I, in contrast, rather like them. These adjustments, arranged in pairs at three radial locations, allow me to adjust the centering, tilt, and even the fore and aft position of the diagonal; only rotation has to be handled by other means (and doesn't need adjustment anything like as often as the regular collimation). One key point, however, is to use sturdy machine heads designed for steel strings; the lightweight goods made for nylon strings simply won't hold up when you put enough tension on the wire to suspend a diagonal with reasonable rigidity as well as positioning it in the tube with the required precision.
As you can probably tell from the images, the tensioners consist of short lengths of aluminum angle with the machine heads mounted to them with small machine screws and nuts.

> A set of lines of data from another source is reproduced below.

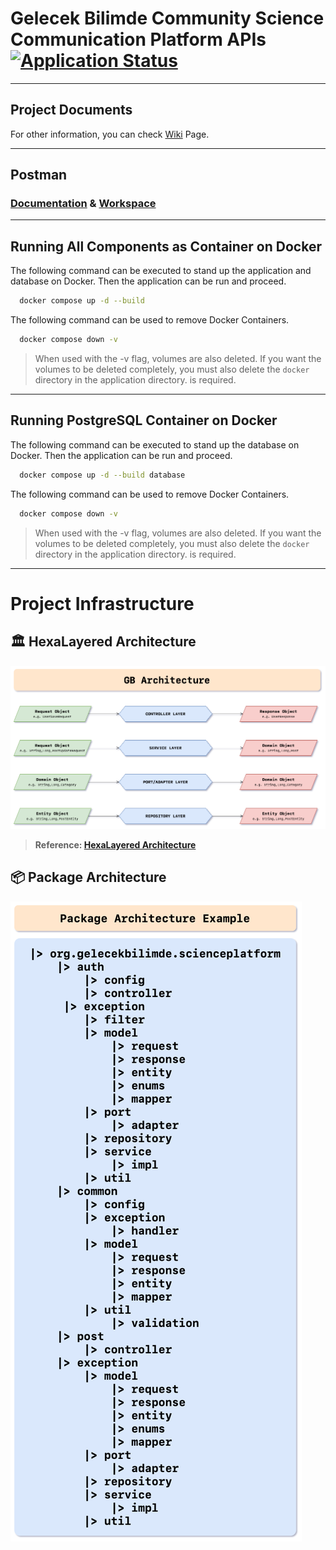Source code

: # Gelecek Bilimde Community Science Communication Platform APIs [![Application Status](https://github.com/gelecekbilimde/gelecekbilimde-backend/actions/workflows/application-health-checker.yml/badge.svg)](https://github.com/gelecekbilimde/gelecekbilimde-backend/actions/workflows/application-health-checker.yml)

---

## Project Documents

For other information, you can check [Wiki](https://gelecekbilimde.atlassian.net/wiki/spaces/GBS/overview)
Page.

---

## Postman

### [Documentation](https://documenter.getpostman.com/view/37702250/2sA3sAhTGQ) & [Workspace](https://www.postman.com/gelecek-bilimde-team/workspace/gelecek-bilimde)

---

## Running All Components as Container on Docker

The following command can be executed to stand up the application and database on Docker.
Then the application can be run and proceed.

```bash
  docker compose up -d --build
```

The following command can be used to remove Docker Containers.

```bash
  docker compose down -v
```

> When used with the -v flag, volumes are also deleted.
> If you want the volumes to be deleted completely, you must also delete the `docker` directory in the application
> directory.
> is required.

---

## Running PostgreSQL Container on Docker

The following command can be executed to stand up the database on Docker.
Then the application can be run and proceed.

```bash
  docker compose up -d --build database
```

The following command can be used to remove Docker Containers.

```bash
  docker compose down -v
```

> When used with the -v flag, volumes are also deleted.
> If you want the volumes to be deleted completely, you must also delete the `docker` directory in the application
> directory.
> is required.

---

# Project Infrastructure

## 🏛️ HexaLayered Architecture

![](/documents/architecture/gb-architecture.png?raw=true)

> **Reference: [HexaLayered Architecture](https://github.com/agitrubard/hexalayered-architecture)**

## 📦 Package Architecture

![](/documents/architecture/package-architecture-example.png?raw=true)
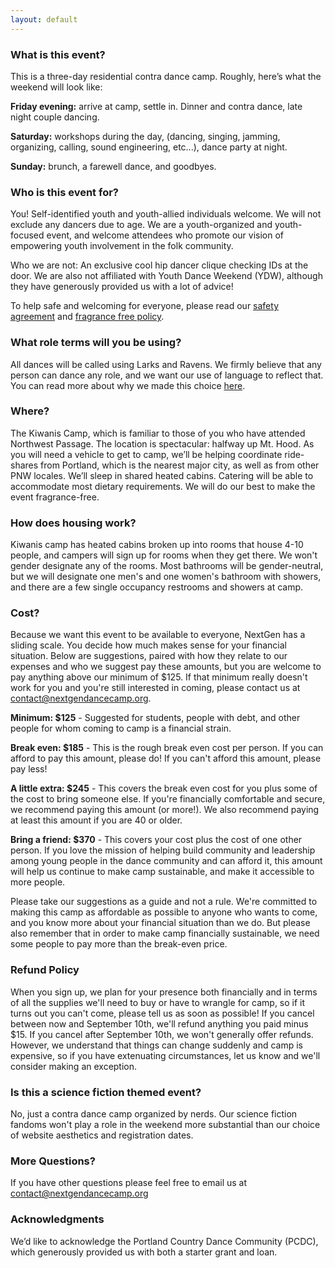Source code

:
 ```yaml
---
layout: default
---
```


### What is this event?

This is a three-day residential contra dance camp. Roughly, here’s what the weekend will look like:

**Friday evening:**  arrive at camp, settle in. Dinner and contra dance, late night couple dancing.

**Saturday:**  workshops during the day, (dancing, singing, jamming, organizing, calling, sound engineering, etc...), dance party at night.

**Sunday:**  brunch, a farewell dance, and goodbyes.

### Who is this event for?

You! Self-identified youth and youth-allied individuals welcome. We will not exclude any dancers due to age. We are a youth-organized and youth-focused event, and welcome attendees who promote our vision of empowering youth involvement in the folk community.

Who we are not: An exclusive cool hip dancer clique checking IDs at the door. We are also not affiliated with Youth Dance Weekend (YDW), although they have generously provided us with a lot of advice!

To help safe and welcoming for everyone, please read our [safety agreement](/safety.html) and [fragrance free policy](/fragrance_free.html).


### What role terms will you be using?

All dances will be called using Larks and Ravens.  We firmly believe that any person can dance any role, and we want our use of language to reflect that.  You can read more about why we made this choice  [here](/larks_and_ravens.html).

### Where?

The Kiwanis Camp, which is familiar to those of you who have attended Northwest Passage. The location is spectacular: halfway up Mt. Hood. As you will need a vehicle to get to camp, we’ll be helping coordinate ride-shares from Portland, which is the nearest major city, as well as from other PNW locales. We’ll sleep in shared heated cabins. Catering will be able to accommodate most dietary requirements. We will do our best to make the event fragrance-free.</p>

### How does housing work?

Kiwanis camp has heated cabins broken up into rooms that house 4-10 people, and campers will sign up for rooms when they get there.  We won't gender designate any of the rooms.  Most bathrooms will be gender-neutral, but we will designate one men's and one women's bathroom with showers, and there are a few single occupancy restrooms and showers at camp.

### Cost?

Because we want this event to be available to everyone, NextGen has a sliding scale. You decide how much makes sense for your financial situation.  Below are suggestions, paired with how they relate to our expenses and who we suggest pay these amounts, but you are welcome to pay anything above our minimum of $125.  If that minimum really doesn't work for you and you're still interested in coming, please contact us at contact@nextgendancecamp.org.


**Minimum:  $125** -  Suggested for students, people with debt, and other people for whom coming to camp is a financial strain.

**Break even:  $185** - This is the rough break even cost per person.  If you can afford to pay this amount, please do!  If you can't afford this amount, please pay less!

**A little extra:  $245** - This covers the break even cost for you plus some of the cost to bring someone else.  If you're financially comfortable and secure, we recommend paying this amount (or more!).  We also recommend paying at least this amount if you are 40 or older.

**Bring a friend:  $370** - This covers your cost plus the cost of one other person.  If you love the mission of helping build community and leadership among young people in the dance community and can afford it, this amount will help us continue to make camp sustainable, and make it accessible to more people.

Please take our suggestions as a guide and not a rule.  We're committed to making this camp as affordable as possible to anyone who wants to come, and you know more about your financial situation than we do.  But please also remember that in order to make camp financially sustainable, we need some people to pay more than the break-even price.

### Refund Policy

When you sign up, we plan for your presence both financially and in terms of all the supplies we'll need to buy or have to wrangle for camp, so if it turns out you can't come, please tell us as soon as possible!  If you cancel between now and September 10th, we'll refund anything you paid minus $15.  If you cancel after September 10th, we won't generally offer refunds.  However, we understand that things can change suddenly and camp is expensive, so if you have extenuating circumstances, let us know and we'll consider making an exception.

### Is this a science fiction themed event?

No, just a contra dance camp organized by nerds.  Our science fiction fandoms won't play a role in the weekend more substantial than our choice of website aesthetics and registration dates.

### More Questions?
If you have other questions please feel free to email us at contact@nextgendancecamp.org


### Acknowledgments
We’d like to acknowledge the Portland Country Dance Community (PCDC), which generously provided us with both a starter grant and loan.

These photos don't show the sheet metal screws penetratign through the tube, but they do -- and hold the tensioners firmly in place. You can see the two holes, 1/4" diameter, that serve to feed through the guitar strings (which themselves are invisible in the right hand photo due to lighting). Unfortunately, due to adjustments required after the holes were drilled, the holes are rather too close together; next time I have the diagonal out, I plan to use my nibbler to convert the holes into slightly longer slots and free the wires from interference with the tube.
There's one other significant drawback to using any kind of tensioned spider: the tension has a tendency to pull the tube out of round, which makes for a rather esthetically annoying effect which is, fortunately, optically insignificant.